WORK ORDER = Pull out every line from the listing that has the word "documents".
===============
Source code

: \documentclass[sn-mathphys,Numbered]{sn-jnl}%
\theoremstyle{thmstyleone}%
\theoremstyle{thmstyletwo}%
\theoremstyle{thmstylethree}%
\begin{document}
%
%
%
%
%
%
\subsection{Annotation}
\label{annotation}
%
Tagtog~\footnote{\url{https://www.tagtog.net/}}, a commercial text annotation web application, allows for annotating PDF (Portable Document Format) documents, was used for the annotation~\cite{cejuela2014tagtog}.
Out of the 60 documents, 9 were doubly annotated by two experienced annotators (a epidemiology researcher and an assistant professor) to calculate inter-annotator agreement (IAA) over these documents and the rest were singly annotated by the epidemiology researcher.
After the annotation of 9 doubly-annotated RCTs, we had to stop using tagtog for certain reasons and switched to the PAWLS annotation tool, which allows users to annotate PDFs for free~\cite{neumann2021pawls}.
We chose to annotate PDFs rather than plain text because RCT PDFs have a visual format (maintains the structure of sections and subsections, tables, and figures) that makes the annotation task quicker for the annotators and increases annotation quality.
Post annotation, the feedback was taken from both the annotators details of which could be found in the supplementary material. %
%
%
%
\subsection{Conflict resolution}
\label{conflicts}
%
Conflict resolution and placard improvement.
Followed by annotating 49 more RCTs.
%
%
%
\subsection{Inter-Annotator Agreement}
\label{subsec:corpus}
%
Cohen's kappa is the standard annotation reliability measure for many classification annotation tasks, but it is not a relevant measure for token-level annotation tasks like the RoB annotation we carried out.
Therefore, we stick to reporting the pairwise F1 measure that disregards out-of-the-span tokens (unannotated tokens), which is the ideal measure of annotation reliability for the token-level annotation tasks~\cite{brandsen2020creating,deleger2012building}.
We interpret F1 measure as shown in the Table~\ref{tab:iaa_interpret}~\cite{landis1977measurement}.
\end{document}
===============
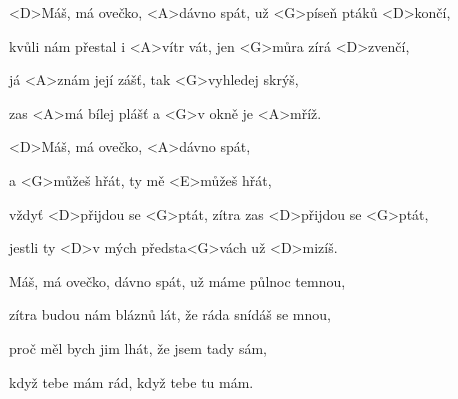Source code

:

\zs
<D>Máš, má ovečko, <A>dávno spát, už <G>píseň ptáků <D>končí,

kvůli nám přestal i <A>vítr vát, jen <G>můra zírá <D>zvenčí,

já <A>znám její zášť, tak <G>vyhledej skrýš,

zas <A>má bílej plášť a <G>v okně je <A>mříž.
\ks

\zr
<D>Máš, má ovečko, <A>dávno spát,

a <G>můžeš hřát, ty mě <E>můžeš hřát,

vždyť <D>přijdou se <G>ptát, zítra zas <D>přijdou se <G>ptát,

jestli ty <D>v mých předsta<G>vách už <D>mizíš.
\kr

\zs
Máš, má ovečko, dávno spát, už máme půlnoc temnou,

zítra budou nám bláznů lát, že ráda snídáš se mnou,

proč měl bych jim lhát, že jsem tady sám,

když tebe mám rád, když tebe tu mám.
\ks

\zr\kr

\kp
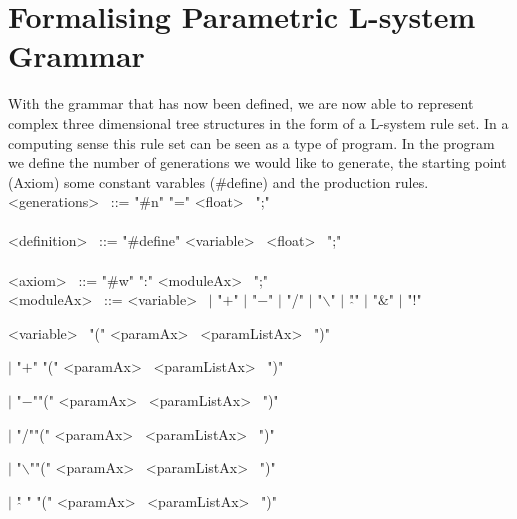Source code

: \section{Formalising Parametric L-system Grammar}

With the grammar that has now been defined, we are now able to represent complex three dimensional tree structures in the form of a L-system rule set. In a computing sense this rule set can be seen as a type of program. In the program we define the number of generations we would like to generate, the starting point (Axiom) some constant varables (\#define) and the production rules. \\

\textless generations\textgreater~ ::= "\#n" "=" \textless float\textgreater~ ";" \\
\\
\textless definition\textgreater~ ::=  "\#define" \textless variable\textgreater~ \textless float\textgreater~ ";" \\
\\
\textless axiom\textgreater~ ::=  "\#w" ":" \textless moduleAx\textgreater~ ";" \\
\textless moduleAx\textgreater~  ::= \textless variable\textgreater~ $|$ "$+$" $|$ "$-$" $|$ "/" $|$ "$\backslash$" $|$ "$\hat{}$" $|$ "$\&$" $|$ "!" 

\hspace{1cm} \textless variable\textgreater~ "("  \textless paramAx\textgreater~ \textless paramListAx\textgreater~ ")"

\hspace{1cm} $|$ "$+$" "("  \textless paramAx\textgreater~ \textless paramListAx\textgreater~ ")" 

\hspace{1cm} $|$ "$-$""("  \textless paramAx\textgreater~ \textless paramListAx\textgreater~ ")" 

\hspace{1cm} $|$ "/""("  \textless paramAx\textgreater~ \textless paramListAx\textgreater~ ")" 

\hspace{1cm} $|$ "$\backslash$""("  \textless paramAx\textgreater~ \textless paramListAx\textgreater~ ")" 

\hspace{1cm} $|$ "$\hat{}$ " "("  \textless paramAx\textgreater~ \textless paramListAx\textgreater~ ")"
===============
RESULT OF THE EXERCISE =
Tagtog~\footnote{\url{https://www.tagtog.net/}}, a commercial text annotation web application, allows for annotating PDF (Portable Document Format) documents, was used for the annotation~\cite{cejuela2014tagtog}.
Out of the 60 documents, 9 were doubly annotated by two experienced annotators (a epidemiology researcher and an assistant professor) to calculate inter-annotator agreement (IAA) over these documents and the rest were singly annotated by the epidemiology researcher.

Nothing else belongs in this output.